# **PANDS Project**  

### **App Functionality**
The user is presented with a menu in which they can choose various options to interact with the iris dataset.

**Option 1 - Dataset information:** 
- Allows the user to get the relevant dataset information, such as features, features names, targets, target names, shape etc.

**Option 2 - Summarise the data:** 
- Allows the user to get the mean, min, max, median and std of each feature.  
- The user can choose between either summary option, or all of them.  
- After the user chooses an option, the summary will be output to a .txt file called summary.txt.  
- If summary.txt already exists, it will be overwritten (maybe add an option to confirm this before doing it)

**Option 3 - Generate Histogram:**   
- Allows the user to get a histogram png of any chosen feature. 
- Potentially add the option of getting a histogram for a chosen species (not implemented).  
- The png will be saved and named according to the feature chosen (e.g. petal_length_hist.png, sepal_length_hist.png)

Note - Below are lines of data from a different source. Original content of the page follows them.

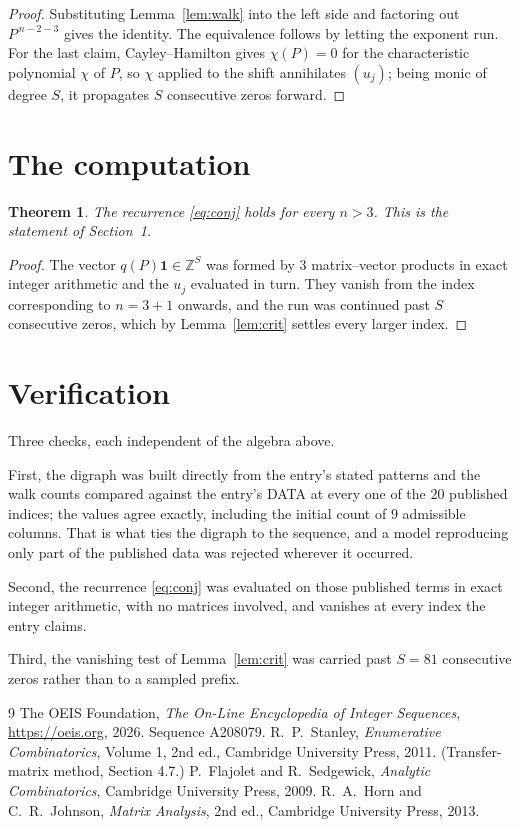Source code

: \documentclass[11pt,a4paper]{article}
\theoremstyle{plain}
\newtheorem{theorem}{Theorem}
\theoremstyle{definition}
\begin{document}
\begin{proof}
Substituting Lemma~\ref{lem:walk} into the left side and factoring out
$P^{\,n-2-3}$ gives the identity. The equivalence follows by letting the exponent
run. For the last claim, Cayley--Hamilton gives $\chi(P)=0$ for the characteristic
polynomial $\chi$ of $P$, so $\chi$ applied to the shift annihilates $(u_j)$; being monic of
degree $S$, it propagates $S$ consecutive zeros forward.
\end{proof}

\section{The computation}

\begin{theorem}
The recurrence \eqref{eq:conj} holds for every $n>3$. This is the statement of
Section~1.
\end{theorem}

\begin{proof}
The vector $q(P)\mathbf{1}\in\mathbb{Z}^{S}$ was formed by $3$ matrix--vector
products in exact integer arithmetic and the $u_j$ evaluated in turn. They vanish from the
index corresponding to $n=3+1$ onwards, and the run was continued past $S$ consecutive
zeros, which by Lemma~\ref{lem:crit} settles every larger index.
\end{proof}

\section{Verification}

Three checks, each independent of the algebra above.

First, the digraph was built directly from the entry's stated patterns and the walk counts
compared against the entry's DATA at every one of the $20$ published indices; the
values agree exactly, including the initial count of $9$ admissible columns. That is
what ties the digraph to the sequence, and a model reproducing only part of the published
data was rejected wherever it occurred.

Second, the recurrence \eqref{eq:conj} was evaluated on those published terms in exact
integer arithmetic, with no matrices involved, and vanishes at every index the entry claims.

Third, the vanishing test of Lemma~\ref{lem:crit} was carried past $S=81$ consecutive
zeros rather than to a sampled prefix.

\begin{thebibliography}{9}
 The OEIS Foundation, \emph{The On-Line Encyclopedia of Integer
Sequences}, \url{https://oeis.org}, 2026. Sequence A208079.
 R.~P.~Stanley, \emph{Enumerative Combinatorics}, Volume 1, 2nd ed.,
Cambridge University Press, 2011. (Transfer-matrix method, Section 4.7.)
 P.~Flajolet and R.~Sedgewick, \emph{Analytic Combinatorics}, Cambridge
University Press, 2009.
 R.~A.~Horn and C.~R.~Johnson, \emph{Matrix Analysis}, 2nd ed., Cambridge
University Press, 2013.
\end{thebibliography}
\end{document}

**Option 4 - Generate Scatterplot:**   
- The user can choose between two features and have them compared against each other in a scatterplot.  
- Potentially add the option to include a regression line (not implemented).

### **Main menu (analysis.py)**  
Was tasked with making a menu for the applied databases module, so will be reusing some code I made there here.  
I also just liked being able to navigate through a menu.

In [4]:
#layout of the menu
def show_menu():
    print("\nIris Dataset Analysis\n---------\n")
    print("MENU\n====")
    print("1. Summarise data")
    print("2. Generate Histogram")
    print("3. Generate Scatterplot")
    print("4. [placeholder]")
    print("x. Exit application")

show_menu()


Iris Dataset Analysis
---------

MENU
====
1. Summarise data
2. Generate Histogram
3. Generate Scatterplot
4. [placeholder]
x. Exit application


### **Loading the iris database**  
This was the code I had for loading the iris database (from principles of data analytics module)

In [5]:
from sklearn.datasets import load_iris

#loading iris dataset
iris_data = load_iris()

#variable names
keys = iris_data.keys()
features = iris_data['data']
features_shape = iris_data['data'].shape
target = iris_data['target']
target_shape = iris_data['target'].shape
target_names = iris_data['target_names']
features_names = iris_data['feature_names']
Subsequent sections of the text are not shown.